This cottage on the Norwegian island of Vega was built by Kolman Boye Architects, and sits nestled amongst the unsullied, vibrant scenery of the Vega Archipelago. It is intended to serve as a summer house for the families of three siblings for whom Vega was a favourite childhood holiday destination – although if Vega Cottage were mine I’d want to live there all year round.
The diversity of the surrounding landscaped is evidenced by the huge windows which feature prominently in three facades of Vega Cottage. One looks out over the Atlantic Ocean and the surrounding islands; one over the vibrant rocky planes, mosses and shrubs; and the other over the formidable mountains of Trollvasstind.

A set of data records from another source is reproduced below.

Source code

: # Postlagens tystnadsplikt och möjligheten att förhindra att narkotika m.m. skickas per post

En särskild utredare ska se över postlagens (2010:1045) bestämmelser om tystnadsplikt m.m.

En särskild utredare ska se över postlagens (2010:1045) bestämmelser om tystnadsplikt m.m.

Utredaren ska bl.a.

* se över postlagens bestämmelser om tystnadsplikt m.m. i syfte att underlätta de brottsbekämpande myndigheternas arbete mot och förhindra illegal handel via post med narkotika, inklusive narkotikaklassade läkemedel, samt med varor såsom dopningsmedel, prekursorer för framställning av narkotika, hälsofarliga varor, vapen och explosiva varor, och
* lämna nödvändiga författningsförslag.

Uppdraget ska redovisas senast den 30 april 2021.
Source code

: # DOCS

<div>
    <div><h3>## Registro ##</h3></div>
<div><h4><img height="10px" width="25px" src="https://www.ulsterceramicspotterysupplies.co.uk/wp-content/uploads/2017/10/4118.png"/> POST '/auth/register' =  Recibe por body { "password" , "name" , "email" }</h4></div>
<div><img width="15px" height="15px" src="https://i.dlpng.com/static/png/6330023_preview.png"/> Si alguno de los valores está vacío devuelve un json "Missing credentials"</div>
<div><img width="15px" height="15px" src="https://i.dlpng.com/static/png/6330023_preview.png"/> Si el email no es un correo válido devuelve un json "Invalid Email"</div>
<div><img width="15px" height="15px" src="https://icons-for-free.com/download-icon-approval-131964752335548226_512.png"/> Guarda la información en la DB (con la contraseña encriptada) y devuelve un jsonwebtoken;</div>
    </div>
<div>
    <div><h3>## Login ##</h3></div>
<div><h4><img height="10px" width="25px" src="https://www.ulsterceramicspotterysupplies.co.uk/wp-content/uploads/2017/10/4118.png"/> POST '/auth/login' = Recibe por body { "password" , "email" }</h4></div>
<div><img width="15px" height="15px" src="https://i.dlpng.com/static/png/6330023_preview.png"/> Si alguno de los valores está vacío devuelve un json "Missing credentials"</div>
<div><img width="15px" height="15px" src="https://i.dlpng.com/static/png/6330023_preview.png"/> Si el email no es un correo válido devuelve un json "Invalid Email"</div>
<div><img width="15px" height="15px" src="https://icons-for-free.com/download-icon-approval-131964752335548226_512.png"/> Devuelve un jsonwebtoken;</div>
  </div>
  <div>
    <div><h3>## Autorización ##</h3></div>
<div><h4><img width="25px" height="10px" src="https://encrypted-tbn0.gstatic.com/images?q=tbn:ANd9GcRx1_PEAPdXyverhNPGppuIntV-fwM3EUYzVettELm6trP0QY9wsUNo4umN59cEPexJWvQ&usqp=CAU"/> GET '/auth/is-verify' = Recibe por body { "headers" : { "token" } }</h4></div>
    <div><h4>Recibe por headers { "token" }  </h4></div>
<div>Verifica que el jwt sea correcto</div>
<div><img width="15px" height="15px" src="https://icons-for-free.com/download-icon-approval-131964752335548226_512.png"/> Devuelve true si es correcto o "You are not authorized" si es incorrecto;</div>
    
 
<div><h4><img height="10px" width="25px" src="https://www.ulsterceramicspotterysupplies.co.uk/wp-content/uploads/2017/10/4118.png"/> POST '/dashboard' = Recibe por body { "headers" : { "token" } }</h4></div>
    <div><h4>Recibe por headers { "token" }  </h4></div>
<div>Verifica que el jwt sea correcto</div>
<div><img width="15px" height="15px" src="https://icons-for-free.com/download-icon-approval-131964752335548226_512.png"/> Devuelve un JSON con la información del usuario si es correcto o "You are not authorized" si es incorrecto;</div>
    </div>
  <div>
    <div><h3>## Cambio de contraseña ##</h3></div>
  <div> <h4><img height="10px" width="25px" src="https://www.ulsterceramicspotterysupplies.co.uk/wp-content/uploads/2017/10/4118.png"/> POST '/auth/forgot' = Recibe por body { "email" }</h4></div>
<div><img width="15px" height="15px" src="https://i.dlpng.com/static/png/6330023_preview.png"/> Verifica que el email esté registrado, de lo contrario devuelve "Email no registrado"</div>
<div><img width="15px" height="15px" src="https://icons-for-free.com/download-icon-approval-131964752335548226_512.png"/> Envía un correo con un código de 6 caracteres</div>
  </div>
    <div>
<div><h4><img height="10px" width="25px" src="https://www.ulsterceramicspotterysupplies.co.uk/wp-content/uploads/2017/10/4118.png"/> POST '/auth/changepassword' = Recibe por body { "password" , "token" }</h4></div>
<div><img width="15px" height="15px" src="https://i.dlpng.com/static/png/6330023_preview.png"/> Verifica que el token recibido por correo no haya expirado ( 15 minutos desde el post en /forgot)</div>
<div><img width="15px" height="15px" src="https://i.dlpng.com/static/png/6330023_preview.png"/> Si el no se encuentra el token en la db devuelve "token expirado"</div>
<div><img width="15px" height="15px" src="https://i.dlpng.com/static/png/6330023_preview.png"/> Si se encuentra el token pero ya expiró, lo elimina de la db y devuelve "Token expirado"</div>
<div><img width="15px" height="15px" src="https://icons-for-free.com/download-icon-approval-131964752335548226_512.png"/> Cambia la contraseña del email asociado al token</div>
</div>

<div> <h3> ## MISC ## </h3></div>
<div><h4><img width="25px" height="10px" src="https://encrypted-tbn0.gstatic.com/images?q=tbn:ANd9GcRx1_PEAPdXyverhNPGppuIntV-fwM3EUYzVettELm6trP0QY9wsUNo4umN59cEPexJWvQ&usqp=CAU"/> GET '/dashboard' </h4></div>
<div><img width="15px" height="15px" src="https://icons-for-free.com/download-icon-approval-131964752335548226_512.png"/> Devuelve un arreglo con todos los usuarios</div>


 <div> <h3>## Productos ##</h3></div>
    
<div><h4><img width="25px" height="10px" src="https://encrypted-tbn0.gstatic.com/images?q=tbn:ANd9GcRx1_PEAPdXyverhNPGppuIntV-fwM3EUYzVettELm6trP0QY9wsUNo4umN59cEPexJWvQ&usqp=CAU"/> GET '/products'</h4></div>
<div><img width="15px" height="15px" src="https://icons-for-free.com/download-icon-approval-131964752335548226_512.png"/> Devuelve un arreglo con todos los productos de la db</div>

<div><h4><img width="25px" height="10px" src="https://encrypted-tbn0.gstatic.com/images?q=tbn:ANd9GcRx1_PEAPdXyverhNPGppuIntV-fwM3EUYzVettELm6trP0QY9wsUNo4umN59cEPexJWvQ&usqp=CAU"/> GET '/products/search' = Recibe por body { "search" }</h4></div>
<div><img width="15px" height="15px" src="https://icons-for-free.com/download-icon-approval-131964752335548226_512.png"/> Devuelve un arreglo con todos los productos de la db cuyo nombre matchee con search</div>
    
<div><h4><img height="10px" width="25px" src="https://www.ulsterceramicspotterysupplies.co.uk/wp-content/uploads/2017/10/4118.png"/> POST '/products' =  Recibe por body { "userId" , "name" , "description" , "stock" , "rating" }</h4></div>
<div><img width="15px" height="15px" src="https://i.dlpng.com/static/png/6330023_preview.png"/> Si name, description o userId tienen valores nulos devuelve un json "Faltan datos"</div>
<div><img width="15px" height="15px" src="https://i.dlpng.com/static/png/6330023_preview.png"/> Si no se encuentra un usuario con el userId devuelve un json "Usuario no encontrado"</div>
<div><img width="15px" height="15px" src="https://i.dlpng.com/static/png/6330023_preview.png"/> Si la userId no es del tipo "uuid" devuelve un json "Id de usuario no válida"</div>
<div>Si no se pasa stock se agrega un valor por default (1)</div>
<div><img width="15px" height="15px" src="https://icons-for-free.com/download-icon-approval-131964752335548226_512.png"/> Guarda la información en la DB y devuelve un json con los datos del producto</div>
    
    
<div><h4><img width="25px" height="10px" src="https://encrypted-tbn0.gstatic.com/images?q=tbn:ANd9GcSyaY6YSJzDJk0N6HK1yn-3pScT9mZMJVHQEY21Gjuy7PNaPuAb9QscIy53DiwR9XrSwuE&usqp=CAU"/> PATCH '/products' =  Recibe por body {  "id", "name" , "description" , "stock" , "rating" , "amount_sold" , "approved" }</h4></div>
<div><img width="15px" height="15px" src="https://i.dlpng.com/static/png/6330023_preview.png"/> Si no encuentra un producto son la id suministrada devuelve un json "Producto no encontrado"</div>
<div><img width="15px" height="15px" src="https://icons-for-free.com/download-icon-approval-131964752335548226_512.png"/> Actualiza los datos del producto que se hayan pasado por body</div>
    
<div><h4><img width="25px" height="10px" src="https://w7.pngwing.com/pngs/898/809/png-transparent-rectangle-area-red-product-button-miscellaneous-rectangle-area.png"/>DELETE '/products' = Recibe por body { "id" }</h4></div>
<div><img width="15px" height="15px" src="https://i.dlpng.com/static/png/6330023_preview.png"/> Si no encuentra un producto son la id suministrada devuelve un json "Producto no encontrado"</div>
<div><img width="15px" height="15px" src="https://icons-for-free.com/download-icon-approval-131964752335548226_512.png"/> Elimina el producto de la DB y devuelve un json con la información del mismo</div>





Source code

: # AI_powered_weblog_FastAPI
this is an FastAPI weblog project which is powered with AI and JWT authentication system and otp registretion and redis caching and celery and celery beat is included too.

At 100km shy of the arctic circle, this could be considered a harsh environment but the cosy yet minimalist shelter of Vega Cottage allows this seeming wilderness to be observed in comfort.
Timber cladding was used for the entirety of both the exterior and the interior of Vega Cottage and in the case of the exterior, it has silvered rapidly to a dark grey thanks to the Norwegian climate.
The double volumed form of the dwelling was heavily based on the compositions of traditional fisherman’s boat sheds found on Vega Island such as those pictured here. Due to the uneven boulders that Vega Cottage is built on, one half sits slightly higher than the other.
As for the interior cladding, the timber has been kept light to create a spacious atmosphere. Unfinished birch was used for the window frames and skirting while the wood used for the walls, ceilings and floors has been whitewashed and treated with linseed oil. The interior design remains emphatically scandinavian: simultaneously cutting edge and traditional.